**TASK STATEMENT**
This task requires every entry to be set down again exactly.

-------------------------

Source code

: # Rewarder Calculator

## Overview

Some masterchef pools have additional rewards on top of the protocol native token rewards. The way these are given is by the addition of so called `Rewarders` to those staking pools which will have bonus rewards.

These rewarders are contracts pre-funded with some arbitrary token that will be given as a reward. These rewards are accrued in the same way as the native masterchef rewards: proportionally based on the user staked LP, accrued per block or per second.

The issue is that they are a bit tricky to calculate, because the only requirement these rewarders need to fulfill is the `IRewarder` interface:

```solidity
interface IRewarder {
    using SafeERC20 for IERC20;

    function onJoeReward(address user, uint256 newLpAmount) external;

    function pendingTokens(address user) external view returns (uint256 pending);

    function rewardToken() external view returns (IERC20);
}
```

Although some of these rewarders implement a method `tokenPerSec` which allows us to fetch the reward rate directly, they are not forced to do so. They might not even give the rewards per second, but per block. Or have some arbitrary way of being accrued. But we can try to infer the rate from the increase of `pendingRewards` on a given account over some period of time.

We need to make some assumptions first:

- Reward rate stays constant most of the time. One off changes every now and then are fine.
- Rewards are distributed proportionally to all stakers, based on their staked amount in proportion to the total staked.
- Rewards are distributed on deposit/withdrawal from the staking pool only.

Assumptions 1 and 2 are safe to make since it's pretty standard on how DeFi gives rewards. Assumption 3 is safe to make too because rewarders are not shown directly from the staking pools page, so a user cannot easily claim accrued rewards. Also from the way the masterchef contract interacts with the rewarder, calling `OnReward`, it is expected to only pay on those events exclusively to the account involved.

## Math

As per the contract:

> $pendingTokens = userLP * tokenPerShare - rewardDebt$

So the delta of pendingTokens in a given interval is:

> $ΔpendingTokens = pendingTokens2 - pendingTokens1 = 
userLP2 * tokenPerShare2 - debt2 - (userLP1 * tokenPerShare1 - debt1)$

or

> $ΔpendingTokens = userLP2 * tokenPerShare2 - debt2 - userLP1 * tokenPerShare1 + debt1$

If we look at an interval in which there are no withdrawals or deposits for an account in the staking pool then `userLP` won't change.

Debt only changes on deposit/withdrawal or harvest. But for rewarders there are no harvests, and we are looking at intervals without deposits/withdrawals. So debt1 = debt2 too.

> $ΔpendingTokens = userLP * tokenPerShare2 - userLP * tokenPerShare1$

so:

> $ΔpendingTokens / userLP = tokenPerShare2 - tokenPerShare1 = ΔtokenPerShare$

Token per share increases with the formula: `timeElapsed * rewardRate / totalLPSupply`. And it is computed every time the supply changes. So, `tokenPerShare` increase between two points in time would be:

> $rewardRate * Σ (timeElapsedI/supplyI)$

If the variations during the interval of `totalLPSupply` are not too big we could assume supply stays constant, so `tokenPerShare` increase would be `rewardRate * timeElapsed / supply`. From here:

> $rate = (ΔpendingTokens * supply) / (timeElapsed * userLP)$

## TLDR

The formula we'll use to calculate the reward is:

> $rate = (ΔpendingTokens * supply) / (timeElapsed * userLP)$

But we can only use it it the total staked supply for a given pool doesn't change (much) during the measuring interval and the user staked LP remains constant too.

-------------------------

**OUTPUT OF THE TASK**
Source code

: # Rewarder Calculator

## Overview

Some masterchef pools have additional rewards on top of the protocol native token rewards. The way these are given is by the addition of so called `Rewarders` to those staking pools which will have bonus rewards.

These rewarders are contracts pre-funded with some arbitrary token that will be given as a reward. These rewards are accrued in the same way as the native masterchef rewards: proportionally based on the user staked LP, accrued per block or per second.

The issue is that they are a bit tricky to calculate, because the only requirement these rewarders need to fulfill is the `IRewarder` interface:

```solidity
interface IRewarder {
    using SafeERC20 for IERC20;

    function onJoeReward(address user, uint256 newLpAmount) external;

    function pendingTokens(address user) external view returns (uint256 pending);

    function rewardToken() external view returns (IERC20);
}
```

Although some of these rewarders implement a method `tokenPerSec` which allows us to fetch the reward rate directly, they are not forced to do so. They might not even give the rewards per second, but per block. Or have some arbitrary way of being accrued. But we can try to infer the rate from the increase of `pendingRewards` on a given account over some period of time.

We need to make some assumptions first:

- Reward rate stays constant most of the time. One off changes every now and then are fine.
- Rewards are distributed proportionally to all stakers, based on their staked amount in proportion to the total staked.
- Rewards are distributed on deposit/withdrawal from the staking pool only.

Assumptions 1 and 2 are safe to make since it's pretty standard on how DeFi gives rewards. Assumption 3 is safe to make too because rewarders are not shown directly from the staking pools page, so a user cannot easily claim accrued rewards. Also from the way the masterchef contract interacts with the rewarder, calling `OnReward`, it is expected to only pay on those events exclusively to the account involved.

## Math

As per the contract:

> $pendingTokens = userLP * tokenPerShare - rewardDebt$

So the delta of pendingTokens in a given interval is:

> $ΔpendingTokens = pendingTokens2 - pendingTokens1 = 
userLP2 * tokenPerShare2 - debt2 - (userLP1 * tokenPerShare1 - debt1)$

or

> $ΔpendingTokens = userLP2 * tokenPerShare2 - debt2 - userLP1 * tokenPerShare1 + debt1$

If we look at an interval in which there are no withdrawals or deposits for an account in the staking pool then `userLP` won't change.

Debt only changes on deposit/withdrawal or harvest. But for rewarders there are no harvests, and we are looking at intervals without deposits/withdrawals. So debt1 = debt2 too.

> $ΔpendingTokens = userLP * tokenPerShare2 - userLP * tokenPerShare1$

so:

> $ΔpendingTokens / userLP = tokenPerShare2 - tokenPerShare1 = ΔtokenPerShare$

Token per share increases with the formula: `timeElapsed * rewardRate / totalLPSupply`. And it is computed every time the supply changes. So, `tokenPerShare` increase between two points in time would be:

> $rewardRate * Σ (timeElapsedI/supplyI)$

If the variations during the interval of `totalLPSupply` are not too big we could assume supply stays constant, so `tokenPerShare` increase would be `rewardRate * timeElapsed / supply`. From here:

> $rate = (ΔpendingTokens * supply) / (timeElapsed * userLP)$

## TLDR

The formula we'll use to calculate the reward is:

> $rate = (ΔpendingTokens * supply) / (timeElapsed * userLP)$

But we can only use it it the total staked supply for a given pool doesn't change (much) during the measuring interval and the user staked LP remains constant too.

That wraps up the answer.